### What you have to do
Go through the records and copy each line where the string "votre" occurs.

(Saved entries)
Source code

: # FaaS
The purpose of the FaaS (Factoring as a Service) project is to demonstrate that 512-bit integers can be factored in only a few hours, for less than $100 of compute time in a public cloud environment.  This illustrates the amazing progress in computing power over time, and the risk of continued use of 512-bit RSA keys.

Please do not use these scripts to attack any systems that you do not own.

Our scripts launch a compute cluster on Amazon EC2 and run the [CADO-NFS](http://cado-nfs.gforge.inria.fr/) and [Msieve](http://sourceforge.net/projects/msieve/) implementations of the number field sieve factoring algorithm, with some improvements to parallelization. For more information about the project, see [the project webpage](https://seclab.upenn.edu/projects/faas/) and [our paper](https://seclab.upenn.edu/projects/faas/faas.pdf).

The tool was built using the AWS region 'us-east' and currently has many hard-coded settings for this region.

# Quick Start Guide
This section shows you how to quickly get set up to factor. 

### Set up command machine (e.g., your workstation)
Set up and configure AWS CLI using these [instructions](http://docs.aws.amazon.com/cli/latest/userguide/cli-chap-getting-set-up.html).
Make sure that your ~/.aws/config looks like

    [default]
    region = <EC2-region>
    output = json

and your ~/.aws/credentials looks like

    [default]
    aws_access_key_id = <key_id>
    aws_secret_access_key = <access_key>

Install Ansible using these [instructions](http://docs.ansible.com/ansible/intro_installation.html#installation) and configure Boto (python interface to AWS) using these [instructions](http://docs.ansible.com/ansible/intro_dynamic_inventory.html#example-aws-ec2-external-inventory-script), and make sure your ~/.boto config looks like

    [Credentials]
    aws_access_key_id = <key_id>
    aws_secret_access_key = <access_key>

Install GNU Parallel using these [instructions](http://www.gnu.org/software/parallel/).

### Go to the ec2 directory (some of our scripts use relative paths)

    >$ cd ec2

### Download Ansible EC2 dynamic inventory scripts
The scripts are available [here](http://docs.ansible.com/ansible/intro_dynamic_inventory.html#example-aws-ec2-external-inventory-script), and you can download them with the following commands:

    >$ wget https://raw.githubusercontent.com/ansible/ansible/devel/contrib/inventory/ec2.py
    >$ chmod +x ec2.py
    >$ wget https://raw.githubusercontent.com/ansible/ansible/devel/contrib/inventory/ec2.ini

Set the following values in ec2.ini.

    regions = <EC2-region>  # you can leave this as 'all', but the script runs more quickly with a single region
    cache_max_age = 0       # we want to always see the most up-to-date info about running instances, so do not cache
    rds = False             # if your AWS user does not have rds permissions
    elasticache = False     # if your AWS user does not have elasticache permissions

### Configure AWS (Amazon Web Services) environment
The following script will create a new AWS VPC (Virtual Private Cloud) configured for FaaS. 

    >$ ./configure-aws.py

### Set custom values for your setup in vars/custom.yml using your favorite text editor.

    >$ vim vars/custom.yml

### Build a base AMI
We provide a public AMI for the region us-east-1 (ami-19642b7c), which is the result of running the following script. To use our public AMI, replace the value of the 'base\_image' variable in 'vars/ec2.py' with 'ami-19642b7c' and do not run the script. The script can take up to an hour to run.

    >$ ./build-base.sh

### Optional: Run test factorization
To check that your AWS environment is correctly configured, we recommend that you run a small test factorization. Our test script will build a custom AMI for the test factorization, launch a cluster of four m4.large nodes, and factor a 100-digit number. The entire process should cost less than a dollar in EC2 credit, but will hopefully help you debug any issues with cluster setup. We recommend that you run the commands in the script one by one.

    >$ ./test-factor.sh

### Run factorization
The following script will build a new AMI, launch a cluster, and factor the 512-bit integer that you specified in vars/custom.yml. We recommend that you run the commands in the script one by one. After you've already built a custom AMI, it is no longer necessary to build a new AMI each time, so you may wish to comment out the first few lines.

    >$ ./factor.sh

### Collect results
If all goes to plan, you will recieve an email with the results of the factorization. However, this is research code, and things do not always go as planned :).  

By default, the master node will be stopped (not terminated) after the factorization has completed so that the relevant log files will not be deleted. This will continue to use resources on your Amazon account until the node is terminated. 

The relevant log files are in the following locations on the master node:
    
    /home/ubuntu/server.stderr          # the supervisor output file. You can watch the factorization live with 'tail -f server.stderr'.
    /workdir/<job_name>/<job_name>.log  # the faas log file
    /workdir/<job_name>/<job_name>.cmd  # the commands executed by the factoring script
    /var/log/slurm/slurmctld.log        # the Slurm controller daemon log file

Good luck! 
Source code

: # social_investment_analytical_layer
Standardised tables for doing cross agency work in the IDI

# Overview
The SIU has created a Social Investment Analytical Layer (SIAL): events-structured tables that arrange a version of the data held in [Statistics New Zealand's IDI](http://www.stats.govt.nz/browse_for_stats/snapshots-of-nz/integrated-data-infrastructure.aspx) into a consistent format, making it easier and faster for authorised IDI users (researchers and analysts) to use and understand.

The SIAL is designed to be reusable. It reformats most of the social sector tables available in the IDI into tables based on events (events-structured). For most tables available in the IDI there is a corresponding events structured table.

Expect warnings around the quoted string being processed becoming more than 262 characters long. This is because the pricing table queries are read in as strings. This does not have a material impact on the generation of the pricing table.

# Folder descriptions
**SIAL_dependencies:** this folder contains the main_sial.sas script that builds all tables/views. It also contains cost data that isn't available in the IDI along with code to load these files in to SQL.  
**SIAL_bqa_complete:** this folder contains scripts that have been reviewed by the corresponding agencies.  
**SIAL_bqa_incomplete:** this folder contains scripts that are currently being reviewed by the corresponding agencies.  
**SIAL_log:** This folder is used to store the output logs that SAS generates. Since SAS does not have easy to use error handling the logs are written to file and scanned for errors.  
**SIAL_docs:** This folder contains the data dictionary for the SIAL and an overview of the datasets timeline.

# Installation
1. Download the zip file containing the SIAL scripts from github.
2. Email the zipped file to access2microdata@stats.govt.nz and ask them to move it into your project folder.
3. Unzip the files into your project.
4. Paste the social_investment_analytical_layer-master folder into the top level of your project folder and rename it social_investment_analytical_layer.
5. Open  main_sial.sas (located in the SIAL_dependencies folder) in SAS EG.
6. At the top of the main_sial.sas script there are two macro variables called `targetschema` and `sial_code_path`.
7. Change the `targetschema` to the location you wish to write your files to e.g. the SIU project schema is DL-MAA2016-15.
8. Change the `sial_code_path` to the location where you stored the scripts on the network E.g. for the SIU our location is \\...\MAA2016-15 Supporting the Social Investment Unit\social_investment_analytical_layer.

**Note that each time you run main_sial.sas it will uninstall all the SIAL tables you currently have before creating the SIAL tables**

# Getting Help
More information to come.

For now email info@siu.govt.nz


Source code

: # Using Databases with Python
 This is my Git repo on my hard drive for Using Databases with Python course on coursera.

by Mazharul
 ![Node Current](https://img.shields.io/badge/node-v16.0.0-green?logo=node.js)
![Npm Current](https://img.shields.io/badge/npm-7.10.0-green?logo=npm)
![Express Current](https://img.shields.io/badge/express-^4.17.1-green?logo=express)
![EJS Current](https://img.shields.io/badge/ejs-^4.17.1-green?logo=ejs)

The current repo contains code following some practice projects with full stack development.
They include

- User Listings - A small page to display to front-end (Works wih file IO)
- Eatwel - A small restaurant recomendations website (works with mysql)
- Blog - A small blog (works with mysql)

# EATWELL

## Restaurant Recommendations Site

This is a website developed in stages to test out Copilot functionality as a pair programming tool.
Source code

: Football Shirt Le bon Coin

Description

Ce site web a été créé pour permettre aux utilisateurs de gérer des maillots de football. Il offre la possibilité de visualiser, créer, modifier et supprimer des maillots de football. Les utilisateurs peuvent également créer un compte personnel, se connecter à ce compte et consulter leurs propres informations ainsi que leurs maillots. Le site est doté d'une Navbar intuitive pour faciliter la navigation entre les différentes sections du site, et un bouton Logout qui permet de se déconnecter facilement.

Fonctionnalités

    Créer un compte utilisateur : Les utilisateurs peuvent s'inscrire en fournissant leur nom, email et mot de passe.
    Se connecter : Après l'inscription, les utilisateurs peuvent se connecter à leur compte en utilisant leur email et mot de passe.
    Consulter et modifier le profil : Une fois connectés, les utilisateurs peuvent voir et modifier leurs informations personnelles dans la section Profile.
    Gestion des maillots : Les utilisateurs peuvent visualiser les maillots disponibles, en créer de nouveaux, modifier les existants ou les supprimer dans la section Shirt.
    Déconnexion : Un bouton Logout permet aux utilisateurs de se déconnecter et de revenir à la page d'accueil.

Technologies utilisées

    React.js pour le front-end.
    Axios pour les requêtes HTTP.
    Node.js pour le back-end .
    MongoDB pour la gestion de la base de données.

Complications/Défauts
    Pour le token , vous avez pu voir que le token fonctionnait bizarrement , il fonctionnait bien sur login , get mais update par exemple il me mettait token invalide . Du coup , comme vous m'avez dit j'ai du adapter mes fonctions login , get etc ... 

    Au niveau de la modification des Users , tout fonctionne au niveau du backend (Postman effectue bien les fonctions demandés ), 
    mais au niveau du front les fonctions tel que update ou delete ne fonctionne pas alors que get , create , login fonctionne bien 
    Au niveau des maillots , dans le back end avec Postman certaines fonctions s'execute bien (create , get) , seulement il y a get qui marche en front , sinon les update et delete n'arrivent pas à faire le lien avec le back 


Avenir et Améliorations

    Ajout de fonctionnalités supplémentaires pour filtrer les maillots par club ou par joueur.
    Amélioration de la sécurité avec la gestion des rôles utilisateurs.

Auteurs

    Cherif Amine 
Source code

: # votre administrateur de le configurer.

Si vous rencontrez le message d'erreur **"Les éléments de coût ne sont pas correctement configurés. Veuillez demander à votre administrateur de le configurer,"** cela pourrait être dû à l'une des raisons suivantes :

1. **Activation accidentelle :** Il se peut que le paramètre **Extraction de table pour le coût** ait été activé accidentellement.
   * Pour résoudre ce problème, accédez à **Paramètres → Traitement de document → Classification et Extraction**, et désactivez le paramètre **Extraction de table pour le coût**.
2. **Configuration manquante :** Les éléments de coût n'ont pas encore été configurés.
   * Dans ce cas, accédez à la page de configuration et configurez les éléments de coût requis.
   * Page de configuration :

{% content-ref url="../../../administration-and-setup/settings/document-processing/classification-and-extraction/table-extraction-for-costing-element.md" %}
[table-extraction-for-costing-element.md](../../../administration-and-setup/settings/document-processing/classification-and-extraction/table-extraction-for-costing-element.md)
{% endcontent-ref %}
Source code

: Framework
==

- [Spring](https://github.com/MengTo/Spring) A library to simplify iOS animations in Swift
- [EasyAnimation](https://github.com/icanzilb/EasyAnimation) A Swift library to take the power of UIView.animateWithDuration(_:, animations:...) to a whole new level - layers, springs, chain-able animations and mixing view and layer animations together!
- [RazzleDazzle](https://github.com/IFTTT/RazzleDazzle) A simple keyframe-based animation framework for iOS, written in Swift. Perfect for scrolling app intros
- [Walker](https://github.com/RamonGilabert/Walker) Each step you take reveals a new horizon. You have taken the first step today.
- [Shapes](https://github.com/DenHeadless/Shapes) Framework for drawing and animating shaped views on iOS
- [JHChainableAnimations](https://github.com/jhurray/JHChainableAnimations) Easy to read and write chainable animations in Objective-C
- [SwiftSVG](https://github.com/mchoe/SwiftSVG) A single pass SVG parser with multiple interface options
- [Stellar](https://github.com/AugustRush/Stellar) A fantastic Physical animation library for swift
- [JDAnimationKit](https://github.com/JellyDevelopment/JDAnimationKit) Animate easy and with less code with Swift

### Response box
: # votre administrateur de le configurer.
Si vous rencontrez le message d'erreur **"Les éléments de coût ne sont pas correctement configurés. Veuillez demander à votre administrateur de le configurer,"** cela pourrait être dû à l'une des raisons suivantes :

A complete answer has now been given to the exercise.